But the people we learn from linger most vividly in memory. No one goes through a dozen or more years of school without experiencing at least a few teachers whom you’d rather forget, people ill-suited for the profession going through the motions, more eager for the last bell of the day to ring than even some of their least-motivated pupils. I had a college journalism professor who thought small, throttling my ambition — it didn’t work  —instead of feeding it.

Fortunately, those types of individuals are outnumbered by their more skilled and passionate brethren who regardless of personality possess the gift to inspire as well as instruct, whose command of a subject and enthusiasm for it rubs off. That kind of talent results in a student chasing knowledge long after a final exam in a particular course.

Since I didn’t go to kindergarten, Mrs. Caddell got me off on the right foot, and Mrs. Robbins was just as kind and good at her job in second grade. My sixth-grade teacher, Miss Hall, had a gift for making you want to learn, to show off by making excellent grades. In the ninth grade, Spanish teacher Jeanette Metcalf enthusiastically guided me through my introduction to a foreign language.
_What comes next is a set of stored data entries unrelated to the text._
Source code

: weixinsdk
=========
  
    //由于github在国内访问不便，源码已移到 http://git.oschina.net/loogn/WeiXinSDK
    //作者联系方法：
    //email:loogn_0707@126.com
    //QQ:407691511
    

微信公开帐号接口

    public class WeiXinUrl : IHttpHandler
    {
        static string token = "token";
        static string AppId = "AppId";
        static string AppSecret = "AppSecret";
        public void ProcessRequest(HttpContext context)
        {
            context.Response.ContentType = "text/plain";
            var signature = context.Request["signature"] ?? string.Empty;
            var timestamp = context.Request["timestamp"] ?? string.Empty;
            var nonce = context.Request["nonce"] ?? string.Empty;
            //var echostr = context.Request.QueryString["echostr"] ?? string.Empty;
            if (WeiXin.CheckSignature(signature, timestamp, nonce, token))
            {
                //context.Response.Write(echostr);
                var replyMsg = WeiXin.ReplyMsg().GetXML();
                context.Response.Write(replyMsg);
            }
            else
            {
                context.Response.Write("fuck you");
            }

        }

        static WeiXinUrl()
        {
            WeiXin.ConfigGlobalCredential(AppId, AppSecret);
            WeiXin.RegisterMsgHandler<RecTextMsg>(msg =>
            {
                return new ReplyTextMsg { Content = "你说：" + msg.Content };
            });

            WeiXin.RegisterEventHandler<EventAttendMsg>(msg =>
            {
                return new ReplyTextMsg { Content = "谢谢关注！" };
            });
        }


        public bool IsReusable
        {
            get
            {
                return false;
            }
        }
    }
At Pinecrest, Karen Hickman (journalism) and Eloise Whitesell (English), got me off on sound footing when I was trying to learn how to string sentences together. Once I began taking courses in the School of Journalism at Carolina, Jan Johnson did a great job teaching the basics, although I’m glad none of my early newswriting efforts from J-53 are archived for anyone to see. In a couple of advanced courses I took later, professors John Adams and Richard Cole, true scholars of the craft, were demanding yet nurturing. And regardless of what level or subject someone is teaching, that is an unbeatable combination.